Wednesday, March 21, 2018

Looking Back: Dorchester's Secret Organizations Of The Past


Not too long ago, the Dorchester Times received a scathing e-mail from a critic who has serious issues with our blog's anonymous nature.

"I don't like the secretness [sic] of your publication," the writer said.  "If your [sic] so proud of your blog and you have so much to say, come out and let us know who is behind the Dorchester Times."


Tell us how you really feel.


The six staff members of the Dorchester Times have been anonymous since the blog's founding in April 2007.  We've lost only one member, who has passed away since we first started.  The Dorchester Times has done just fine, we think, despite being cloaked in our secrecy. 


Dorchester's history is rich with groups whose members remained anonymous while staying focused on the community's greater good.


One such group were the Dorchester Freemasons, who were active during the early 1900s. The Dorchester Freemasons met on the second floor of the building that now houses City Hall and Donna's Hair Creations. (It's rumored that second floor is haunted, but we're not checking to investigate.)


According to the Masons' website, "the Freemasonry is the oldest and largest worldwide fraternity dedicated to the Brotherhood of Man under the Fatherhood of a Supreme Being."  

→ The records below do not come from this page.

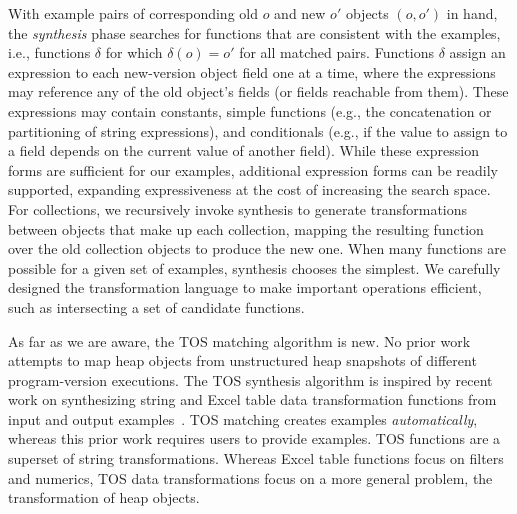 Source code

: \documentclass[natbib,10pt]{sigplanconf}
\newcommand{\TOS}{TOS\xspace}
\begin{document}
With example pairs of corresponding old $o$ and new $o'$ objects $(o,o')$ in hand, the
\emph{synthesis} phase searches for functions that are consistent with the
examples, i.e., functions $\delta$ for which $\delta(o) = o'$ for all
matched pairs.  Functions $\delta$ assign an expression to each
new-version object field one at a time, where the expressions may
reference any of the old object's fields (or fields reachable from
them).  These expressions may contain constants, simple functions
(e.g., the concatenation or partitioning of string expressions), and
conditionals (e.g., if the value to assign to a field depends on the
current value of another field). While these expression forms are
sufficient for our examples, additional expression forms can be
readily supported, expanding expressiveness at the cost of increasing the search
space.  For collections, we recursively
invoke synthesis to generate transformations between objects that make
up each collection, mapping the resulting function over the old
collection objects to produce the new one.  
When many functions are possible for a given set of
examples, synthesis chooses the simplest.  We
carefully designed the transformation language to make important
operations efficient, such as  intersecting a set of candidate functions.

As far as we are aware, the \TOS matching algorithm is new. No prior work attempts to 
map heap objects from unstructured heap snapshots of different program-version executions. The  
\TOS synthesis algorithm is inspired by recent work on synthesizing string
and Excel table data transformation functions from input and output
examples~\cite{Gulwani:popl:2011,Gulwani:pldi:2011}.  \TOS matching
creates examples \emph{automatically}, whereas this prior work requires
users to provide examples.  \TOS functions are a superset of string
transformations. Whereas Excel table functions focus on filters and numerics,
 \TOS data transformations focus on a more general problem, the transformation of heap objects.

\end{document}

When the old Dorchester school building was razed in 2008, Dorchester's residents received a history lesson on the Freemasons, who laid the cornerstone of the 1927 building.  Click here for our story on the opening of the 1927 cornerstone.


Another organization with ties to Dorchester's early past is the Independent Order of Odd Fellows (I.O.O.F.), which was concerned with local civic and political matters. Dorchester's I.O.O.F. Lodge No. 74 was founded May 13, 1879.  While not as secretive as the Freemasons, the Odd Fellows didn't exactly publicize their membership.


The purpose of Dorchester Odd Fellows' lodge was to "care for the sick, bury the dead, and care for the widows and orphans."  Dorchester's I.O.O.F. Lodge No. 74 was active until 1973.


The staff of the Dorchester Times is not to be confused with the fine members of the Freemasons, the Odd Fellows or any of the world's elite secret organizations.  But in our own secretive way, this blog continues to serve a purpose and do some good.  We will stick with the formula that is working.


1 comment:

  1. I, for one, have no problem with the Village Dweller remaining anonymous. They do present news and stories that are important to members of this community. Occasionally these stories ruffle someone's feathers, but that is the nature of such a publication, it is supposed to make us aware of an issue, examine that issue, and perhaps even comment on the issue.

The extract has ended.